La Coruña. Palacio de la Ópera. 14-II-2020. Asier Polo, violonchelo. Orquesta Sinfónica de Galicia. Director: Michael Sanderling. Obras de Korngold, Elgar y Brahms-Schoenberg.
Hay conciertos llenos de música —otro contienen mucha menos— y el del viernes de la Orquesta Sinfónica de Galicia fue uno de ellos. Música, músicas, de diferentes textura y grosor, decididas a alegrar desde el principio al oyente —Korngold— o a ponerlo al lado del creador que lo pasa mal pero al que no le sirve esa coartada —Elgar. También apareció —Brahms-Schoenberg— la suma de músicas del antes y el después en una sola pieza, como una intervención en la que hallamos, de un lado, lo que queda y, del otro, eso que se transforma en un ejercicio que a cada nueva escucha revela aspectos diferentes antes quizá solo intuidos. Oferta, pues, bien suculenta —el público coruñés lo adivinó y llenó el Palacio de la Ópera— y, además, abrochada en un periodo de poco menos de veinte años del pasado siglo.
Y oferta también que por la cantidad de detalles que atesoraba necesitaba de unos intérpretes a su altura.

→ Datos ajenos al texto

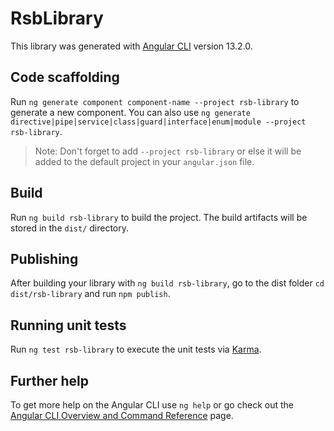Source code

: # RsbLibrary

This library was generated with [Angular CLI](https://github.com/angular/angular-cli) version 13.2.0.

## Code scaffolding

Run `ng generate component component-name --project rsb-library` to generate a new component. You can also use `ng generate directive|pipe|service|class|guard|interface|enum|module --project rsb-library`.
> Note: Don't forget to add `--project rsb-library` or else it will be added to the default project in your `angular.json` file. 

## Build

Run `ng build rsb-library` to build the project. The build artifacts will be stored in the `dist/` directory.

## Publishing

After building your library with `ng build rsb-library`, go to the dist folder `cd dist/rsb-library` and run `npm publish`.

## Running unit tests

Run `ng test rsb-library` to execute the unit tests via [Karma](https://karma-runner.github.io).

## Further help

To get more help on the Angular CLI use `ng help` or go check out the [Angular CLI Overview and Command Reference](https://angular.io/cli) page.
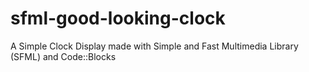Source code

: # sfml-good-looking-clock
A Simple Clock Display made with Simple and Fast Multimedia Library (SFML) and Code::Blocks
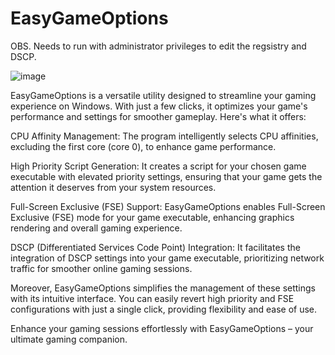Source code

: # EasyGameOptions

OBS. Needs to run with administrator privileges to edit the regsistry and DSCP.

![image](https://github.com/eskezje/EasyGameOptions/assets/114604325/42f587e1-ac1c-4863-a31c-07c30adbf32b)

EasyGameOptions is a versatile utility designed to streamline your gaming experience on Windows. With just a few clicks, it optimizes your game's performance and settings for smoother gameplay. Here's what it offers:

CPU Affinity Management: The program intelligently selects CPU affinities, excluding the first core (core 0), to enhance game performance.

High Priority Script Generation: It creates a script for your chosen game executable with elevated priority settings, ensuring that your game gets the attention it deserves from your system resources.

Full-Screen Exclusive (FSE) Support: EasyGameOptions enables Full-Screen Exclusive (FSE) mode for your game executable, enhancing graphics rendering and overall gaming experience.

DSCP (Differentiated Services Code Point) Integration: It facilitates the integration of DSCP settings into your game executable, prioritizing network traffic for smoother online gaming sessions.

Moreover, EasyGameOptions simplifies the management of these settings with its intuitive interface. You can easily revert high priority and FSE configurations with just a single click, providing flexibility and ease of use.

Enhance your gaming sessions effortlessly with EasyGameOptions – your ultimate gaming companion.

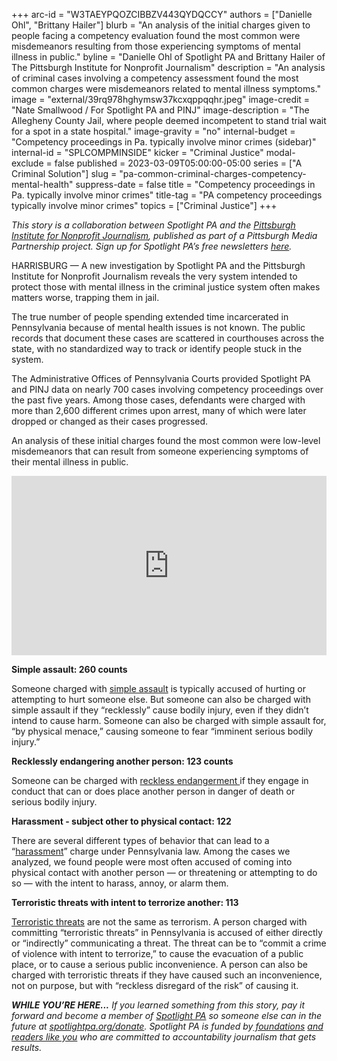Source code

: +++
arc-id = "W3TAEYPQOZCIBBZV443QYDQCCY"
authors = ["Danielle Ohl", "Brittany Hailer"]
blurb = "An analysis of the initial charges given to people facing a competency evaluation found the most common were misdemeanors resulting from those experiencing symptoms of mental illness in public."
byline = "Danielle Ohl of Spotlight PA and Brittany Hailer of The Pittsburgh Institute for Nonprofit Journalism"
description = "An analysis of criminal cases involving a competency assessment found the most common charges were misdemeanors related to mental illness symptoms."
image = "external/39rq978hghymsw37kcxqppqqhr.jpeg"
image-credit = "Nate Smallwood / For Spotlight PA and PINJ"
image-description = "The Allegheny County Jail, where people deemed incompetent to stand trial wait for a spot in a state hospital."
image-gravity = "no"
internal-budget = "Competency proceedings in Pa. typically involve minor crimes (sidebar)"
internal-id = "SPLCOMPMINSIDE"
kicker = "Criminal Justice"
modal-exclude = false
published = 2023-03-09T05:00:00-05:00
series = ["A Criminal Solution"]
slug = "pa-common-criminal-charges-competency-mental-health"
suppress-date = false
title = "Competency proceedings in Pa. typically involve minor crimes"
title-tag = "PA competency proceedings typically involve minor crimes"
topics = ["Criminal Justice"]
+++

<i>This story is a collaboration between Spotlight PA and the </i><a href="https://pinjnews.org/"><i>Pittsburgh Institute for Nonprofit Journalism</i></a><i>, published as part of a Pittsburgh Media Partnership project. Sign up for Spotlight PA’s free newsletters </i><a href="https://www.spotlightpa.org/newsletters"><i>here</i></a><i>.</i>

HARRISBURG — A new investigation by Spotlight PA and the Pittsburgh Institute for Nonprofit Journalism reveals the very system intended to protect those with mental illness in the criminal justice system often makes matters worse, trapping them in jail.

The true number of people spending extended time incarcerated in Pennsylvania because of mental health issues is not known. The public records that document these cases are scattered in courthouses across the state, with no standardized way to track or identify people stuck in the system.

The Administrative Offices of Pennsylvania Courts provided Spotlight PA and PINJ data on nearly 700 cases involving competency proceedings over the past five years. Among those cases, defendants were charged with more than 2,600 different crimes upon arrest, many of which were later dropped or changed as their cases progressed.

An analysis of these initial charges found the most common were low-level misdemeanors that can result from someone experiencing symptoms of their mental illness in public.

<iframe title="Most common charges in competency cases" aria-label="Bar Chart" id="datawrapper-chart-wWcmw" src="https://datawrapper.dwcdn.net/wWcmw/3/" scrolling="no" frameborder="0" style="width: 0; min-width: 100% !important; border: none;" height="287" data-external="1"></iframe><script type="text/javascript">!function(){"use strict";window.addEventListener("message",(function(e){if(void 0!==e.data["datawrapper-height"]){var t=document.querySelectorAll("iframe");for(var a in e.data["datawrapper-height"])for(var r=0;r<t.length;r++){if(t[r].contentWindow===e.source)t[r].style.height=e.data["datawrapper-height"][a]+"px"}}}))}();
</script>


<b>Simple assault: 260 counts</b>

Someone charged with <a href="https://www.legis.state.pa.us/cfdocs/legis/LI/consCheck.cfm?txtType=HTM&ttl=18&div=0&chpt=27&sctn=1&subsctn=0">simple assault</a> is typically accused of hurting or attempting to hurt someone else. But someone can also be charged with simple assault if they “recklessly” cause bodily injury, even if they didn’t intend to cause harm. Someone can also be charged with simple assault for, “by physical menace,” causing someone to fear “imminent serious bodily injury.”

<b>Recklessly endangering another person: 123 counts</b>

Someone can be charged with <a href="https://www.legis.state.pa.us/cfdocs/legis/LI/consCheck.cfm?txtType=HTM&ttl=18&div=0&chpt=27&sctn=5&subsctn=0">reckless endangerment </a>if they engage in conduct that can or does place another person in danger of death or serious bodily injury.

<b>Harassment - subject other to physical contact: 122</b>

There are several different types of behavior that can lead to a “<a href="https://www.legis.state.pa.us/cfdocs/legis/LI/consCheck.cfm?txtType=HTM&ttl=18&div=0&chpt=27&sctn=9&subsctn=0">harassment</a>” charge under Pennsylvania law. Among the cases we analyzed, we found people were most often accused of coming into physical contact with another person — or threatening or attempting to do so — with the intent to harass, annoy, or alarm them.

<b>Terroristic threats with intent to terrorize another: 113</b>

<a href="https://www.legis.state.pa.us/cfdocs/legis/LI/consCheck.cfm?txtType=HTM&ttl=18&div=0&chpt=27&sctn=6&subsctn=0">Terroristic threats</a> are not the same as terrorism. A person charged with committing “terroristic threats” in Pennsylvania is accused of either directly or “indirectly” communicating a threat. The threat can be to “commit a crime of violence with intent to terrorize,” to cause the evacuation of a public place, or to cause a serious public inconvenience. A person can also be charged with terroristic threats if they have caused such an inconvenience, not on purpose, but with “reckless disregard of the risk” of causing it.

<i><b>WHILE YOU’RE HERE...</b></i><i> If you learned something from this story, pay it forward and become a member of </i><a href="https://www.spotlightpa.org/"><i>Spotlight PA</i></a><i> so someone else can in the future at </i><a href="http://spotlightpa.org/donate"><i>spotlightpa.org/donate</i></a><i>. Spotlight PA is funded by</i><a href="https://www.spotlightpa.org/support"><i> foundations</i></a><i> </i><a href="https://www.spotlightpa.org/support"><i>and readers like you</i></a><i> who are committed to accountability journalism that gets results.</i>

Y a fe que todos dieron la talla, desde el maestro al último pero no menos importante atril de la sinfónica pasando por un solista deslumbrante. Y es que Asier Polo demostró hallarse en un momento de inteligente madurez, de equilibrio expresivo, de pasión controlada como se debe para que nada se desborde, de técnica inmaculada —ni un roce, ni un golpe parásito fuera de lugar—, puesta de manifiesto no solo en la línea siempre magníficamente sostenida sino también en esos pizzicati de tremenda precisión, aquí tan importantes. Su Elgar fue de una admirable nobleza —ese término tan importante en el vocabulario elgariano—, emocionante sin exceso alguno, respetuoso con el compositor y con el oyente. Para corresponder a las ovaciones, ofreció como encore la Sarabande de la Suite nº 4 de Bach.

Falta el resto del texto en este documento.